• **TASK OBJECTIVE**
Leaving out all pictures, reproduce the entries below exactly, from the first line through the line that contains "[![Anthony Romero Desnudo".

(Stored data)

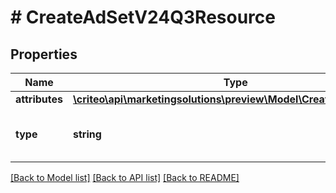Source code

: # # CreateAdSetV24Q3Resource

## Properties

Name | Type | Description | Notes
------------ | ------------- | ------------- | -------------
**attributes** | [**\criteo\api\marketingsolutions\preview\Model\CreateAdSetV24Q3**](CreateAdSetV24Q3.md) |  | [optional]
**type** | **string** | Canonical type name of the entity | [optional]

[[Back to Model list]](../../README.md#models) [[Back to API list]](../../README.md#endpoints) [[Back to README]](../../README.md)
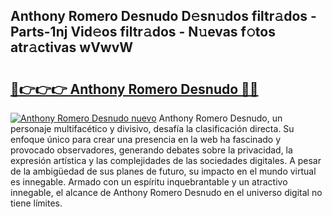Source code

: ## Anthony Romero Desnudo D𝚎sn𝚞dos filtr𝚊dos - Parts-1nj Vid𝚎os filtr𝚊dos - N𝚞evas f𝚘tos atr𝚊ctivas wVwvW

# <h2><a href="http://mb2wzl2.tromn.icu/?c=Anthony+Romero+Desnudo">🔗👉👉👉 Anthony Romero Desnudo 🔗🔗</a></h2>

[![Anthony Romero Desnudo nuevo](https://i.imgur.com/pEAQMta.gif)](http://mb2wzl2.tromn.icu/?c=Anthony+Romero+Desnudo)
Anthony Romero Desnudo, un personaje multifacético y divisivo, desafía la clasificación directa. Su enfoque único para crear una presencia en la web ha fascinado y provocado observadores, generando debates sobre la privacidad, la expresión artística y las complejidades de las sociedades digitales. A pesar de la ambigüedad de sus planes de futuro, su impacto en el mundo virtual es innegable. Armado con un espíritu inquebrantable y un atractivo innegable, el alcance de Anthony Romero Desnudo en el universo digital no tiene límites.
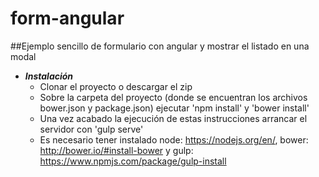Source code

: # form-angular
##Ejemplo sencillo de formulario con angular y mostrar el listado en una modal

* ___Instalación___
	- Clonar el proyecto o descargar el zip
	- Sobre la carpeta del proyecto (donde se encuentran los archivos bower.json y package.json) ejecutar 'npm install' y 'bower install'
	- Una vez acabado la ejecución de estas instrucciones arrancar el servidor con 'gulp serve'
	- Es necesario tener instalado node: https://nodejs.org/en/, bower: http://bower.io/#install-bower y gulp: https://www.npmjs.com/package/gulp-install
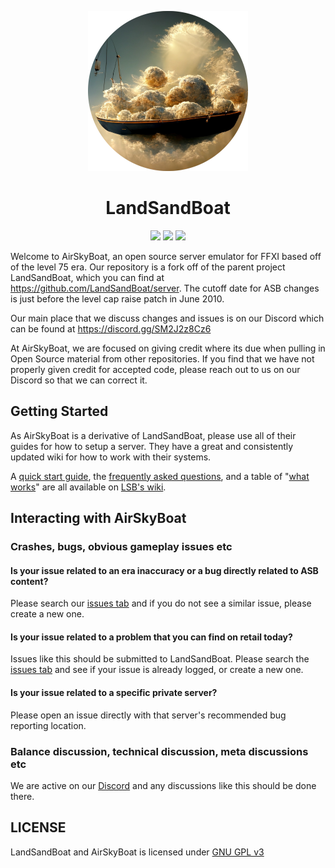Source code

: <p align="center">
    <img width="256" height="256" src="res/ASB_logo_circle.png">
    <h1 align="center">LandSandBoat</h1>
</p>

<p align="center">
<a href="https://github.com/LandSandBoat/server/actions/workflows/build.yml?query=base"><img src="https://github.com/LandSandBoat/server/actions/workflows/build.yml/badge.svg"/></a>
<a href="https://www.gnu.org/licenses/gpl-3.0"><img src="https://img.shields.io/badge/License-GPLv3-blue.svg"/></a>
<a href="https://github.com/LandSandBoat/server/pulls"><img src="https://img.shields.io/badge/contributions-welcome-brightgreen.svg?style=flat"/></a>
</p>

Welcome to AirSkyBoat, an open source server emulator for FFXI based off of the level 75 era. Our repository is a fork off of the parent project LandSandBoat, which you can find at https://github.com/LandSandBoat/server. The cutoff date for ASB changes is just before the level cap raise patch in June 2010.

Our main place that we discuss changes and issues is on our Discord which can be found at https://discord.gg/SM2J2z8Cz6

At AirSkyBoat, we are focused on giving credit where its due when pulling in Open Source material from other repositories. If you find that we have not properly given credit for accepted code, please reach out to us on our Discord so that we can correct it.

## Getting Started
As AirSkyBoat is a derivative of LandSandBoat, please use all of their guides for how to setup a server. They have a great and consistently updated wiki for how to work with their systems.

A [quick start guide](https://github.com/LandSandBoat/server/wiki/Quick-Start-Guide), the [frequently asked questions](https://github.com/LandSandBoat/server/wiki/Frequently-Asked-Questions), and a table of "[what works](https://github.com/LandSandBoat/server/wikis/What-Works)" are all available on [LSB's wiki](https://github.com/LandSandBoat/server/wiki).

## Interacting with AirSkyBoat

### Crashes, bugs, obvious gameplay issues etc

#### Is your issue related to an era inaccuracy or a bug directly related to ASB content?
Please search our [issues tab](https://github.com/AirSkyBoat/AirSkyBoat/issues) and if you do not see a similar issue, please create a new one.

#### Is your issue related to a problem that you can find on retail today?
Issues like this should be submitted to LandSandBoat.
Please search the [issues tab](https://github.com/LandSandBoat/server/issues) and see if your issue is already logged, or create a new one.

#### Is your issue related to a specific private server?
Please open an issue directly with that server's recommended bug reporting location.

### Balance discussion, technical discussion, meta discussions etc
We are active on our [Discord](https://discord.gg/SM2J2z8Cz6) and any discussions like this should be done there.

## LICENSE

LandSandBoat and AirSkyBoat is licensed under [GNU GPL v3](https://github.com/AirSkyBoat/AirSkyBoat/blob/staging/LICENSE)
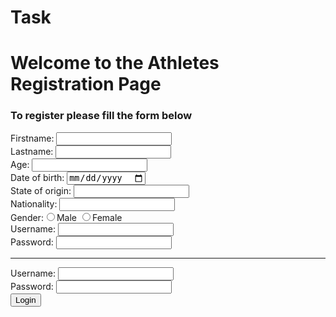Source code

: # Task
<!DOCTYPE html>
<html>
<head>
	<title>Athletes Registration Page</title>
</head>
<body>
	<h1>Welcome to the Athletes Registration Page</h1>
	<h3>To register please fill the form below</h3>
	<form>
		Firstname: <input type="text" name="fname"><br>
		Lastname: <input type="text" name="lname"><br>
		Age: <input type="number" name="age"><br>
		Date of birth: <input type="date" name="DOB"><br>
		State of origin: <input type="text" name="state"><br>
		Nationality: <input type="text" name="nationality"><br>
		Gender:<input type="radio" name="gender" value="male">Male
			   <input type="radio" name="gender" value="female">Female<br>
		Username: <input type="text" name="username"><br> 
		Password: <input type="password" name="password"><br> 
	</form>
	<hr>
	<div>
		Username: <input type="text" name="username"><br> 
		Password: <input type="password" name="password"><br> 
		<input type="button" name="button" value="Login">
	</div>

</body>
</html>
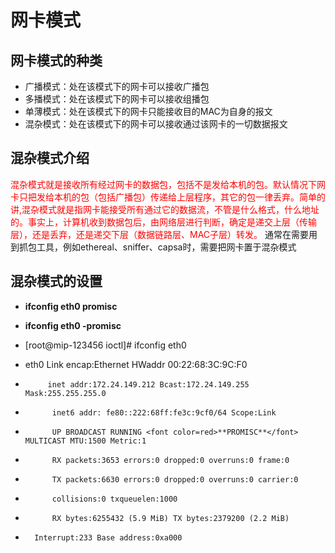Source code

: # 网卡模式
## 网卡模式的种类
- 广播模式：处在该模式下的网卡可以接收广播包
- 多播模式：处在该模式下的网卡可以接收组播包
- 单薄模式：处在该模式下的网卡只能接收目的MAC为自身的报文
- 混杂模式：处在该模式下的网卡可以接收通过该网卡的一切数据报文

## 混杂模式介绍
<font color=red>混杂模式就是接收所有经过网卡的数据包，包括不是发给本机的包。默认情况下网卡只把发给本机的包（包括广播包）传递给上层程序，其它的包一律丢弃。简单的讲,混杂模式就是指网卡能接受所有通过它的数据流，不管是什么格式，什么地址的。事实上，计算机收到数据包后，由网络层进行判断，确定是递交上层（传输层），还是丢弃，还是递交下层（数据链路层、MAC子层）转发。</font> 
  通常在需要用到抓包工具，例如ethereal、sniffer、capsa时，需要把网卡置于混杂模式 
## 混杂模式的设置
- **ifconfig eth0 promisc**
- **ifconfig eth0 -promisc**

- [root@mip-123456 ioctl]# ifconfig eth0
- eth0 Link encap:Ethernet HWaddr 00:22:68:3C:9C:F0 
-          inet addr:172.24.149.212 Bcast:172.24.149.255 Mask:255.255.255.0
-           inet6 addr: fe80::222:68ff:fe3c:9cf0/64 Scope:Link
-           UP BROADCAST RUNNING <font color=red>**PROMISC**</font> MULTICAST MTU:1500 Metric:1
-           RX packets:3653 errors:0 dropped:0 overruns:0 frame:0
-           TX packets:6630 errors:0 dropped:0 overruns:0 carrier:0
-           collisions:0 txqueuelen:1000 
-           RX bytes:6255432 (5.9 MiB) TX bytes:2379200 (2.2 MiB)
- 	    Interrupt:233 Base address:0xa000 

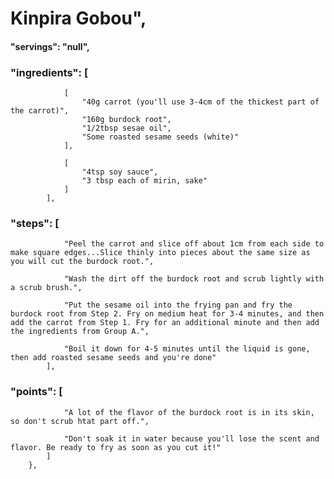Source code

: # Kinpira Gobou",
#### "servings": "null",
### "ingredients": [
                [
                    "40g carrot (you'll use 3-4cm of the thickest part of the carrot)",
                    "160g burdock root",
                    "1/2tbsp sesae oil",
                    "Some roasted sesame seeds (white)"
                ],

                [
                    "4tsp soy sauce",
                    "3 tbsp each of mirin, sake"
                ]
            ],
    
### "steps": [
                "Peel the carrot and slice off about 1cm from each side to make square edges...Slice thinly into pieces about the same size as you will cut the burdock root.",

                "Wash the dirt off the burdock root and scrub lightly with a scrub brush.",

                "Put the sesame oil into the frying pan and fry the burdock root from Step 2. Fry on medium heat for 3-4 minutes, and then add the carrot from Step 1. Fry for an additional minute and then add the ingredients from Group A.",

                "Boil it down for 4-5 minutes until the liquid is gone, then add roasted sesame seeds and you're done"
            ],


### "points": [
                "A lot of the flavor of the burdock root is in its skin, so don't scrub htat part off.",

                "Don't soak it in water because you'll lose the scent and flavor. Be ready to fry as soon as you cut it!"
            ]
        },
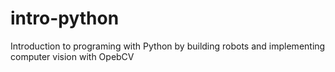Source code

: # intro-python
Introduction to programing with Python by building robots and implementing computer vision with OpebCV 
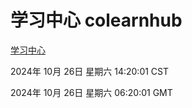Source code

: # 学习中心 colearnhub
[学习中心](http://219.139.197.74:56308/colearnhub/)

2024年 10月 26日 星期六 14:20:01 CST

2024年 10月 26日 星期六 06:20:01 GMT
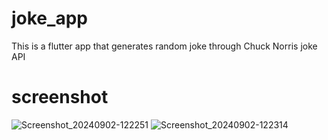 # joke_app

This is a flutter app that generates random joke through Chuck Norris joke API

# screenshot 

![Screenshot_20240902-122251](https://github.com/user-attachments/assets/38d940c3-ce72-4456-85d6-0ab8a221ad92)
![Screenshot_20240902-122314](https://github.com/user-attachments/assets/7fecb023-5f9d-4d53-a433-e3409ac2ac0e)


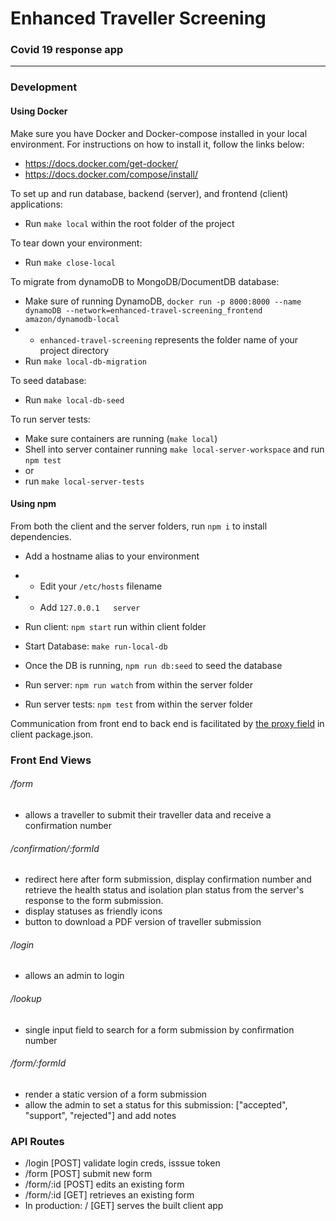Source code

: # Enhanced Traveller Screening

### Covid 19 response app

---

### Development

#### Using Docker

Make sure you have Docker and Docker-compose installed in your local environment. For instructions on how to install it, follow the links below:
- https://docs.docker.com/get-docker/
- https://docs.docker.com/compose/install/

To set up and run database, backend (server), and frontend (client) applications:
- Run `make local` within the root folder of the project

To tear down your environment:
- Run `make close-local`

To migrate from dynamoDB to MongoDB/DocumentDB database:
- Make sure of running DynamoDB, `docker run -p 8000:8000 --name dynamoDB --network=enhanced-travel-screening_frontend amazon/dynamodb-local`
- - `enhanced-travel-screening` represents the folder name of your project directory
- Run `make local-db-migration`

To seed database:
- Run `make local-db-seed`

To run server tests:
- Make sure containers are running (`make local`)
- Shell into server container running `make local-server-workspace` and run `npm test`
- or
- run `make local-server-tests`

#### Using npm

From both the client and the server folders, run `npm i` to install dependencies.

- Add a hostname alias to your environment
- - Edit your `/etc/hosts` filename
- - Add `127.0.0.1   server`


- Run client: `npm start` run within client folder
- Start Database: `make run-local-db`
- Once the DB is running, `npm run db:seed` to seed the database
- Run server: `npm run watch` from within the server folder
- Run server tests: `npm test` from within the server folder

Communication from front end to back end is facilitated by [the proxy field](https://create-react-app.dev/docs/proxying-api-requests-in-development/) in client package.json.

### Front End Views

###### /form
 - allows a traveller to submit their traveller data and receive a confirmation number

###### /confirmation/:formId
 - redirect here after form submission, display confirmation number and retrieve the health status and isolation plan status from the server's response to the form submission.
 - display statuses as friendly icons
 - button to download a PDF version of traveller submission

###### /login
- allows an admin to login

###### /lookup
- single input field to search for a form submission by confirmation number

###### /form/:formId
- render a static version of a form submission
- allow the admin to set a status for this submission: ["accepted", "support", "rejected"] and add notes

### API Routes

- /login [POST] validate login creds, isssue token
- /form [POST] submit new form
- /form/:id [POST] edits an existing form
- /form/:id [GET] retrieves an existing form
- In production: / [GET] serves the built client app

• **RESPONSE AREA**
Source code

: # # CreateAdSetV24Q3Resource

## Properties

Name | Type | Description | Notes
------------ | ------------- | ------------- | -------------
**attributes** | [**\criteo\api\marketingsolutions\preview\Model\CreateAdSetV24Q3**](CreateAdSetV24Q3.md) |  | [optional]
**type** | **string** | Canonical type name of the entity | [optional]

[[Back to Model list]](../../README.md#models) [[Back to API list]](../../README.md#endpoints) [[Back to README]](../../README.md)
Source code

: ## Anthony Romero Desnudo D𝚎sn𝚞dos filtr𝚊dos - Parts-1nj Vid𝚎os filtr𝚊dos - N𝚞evas f𝚘tos atr𝚊ctivas wVwvW

# <h2><a href="http://mb2wzl2.tromn.icu/?c=Anthony+Romero+Desnudo">🔗👉👉👉 Anthony Romero Desnudo 🔗🔗</a></h2>

[![Anthony Romero Desnudo nuevo](https://i.imgur.com/pEAQMta.gif)](http://mb2wzl2.tromn.icu/?c=Anthony+Romero+Desnudo)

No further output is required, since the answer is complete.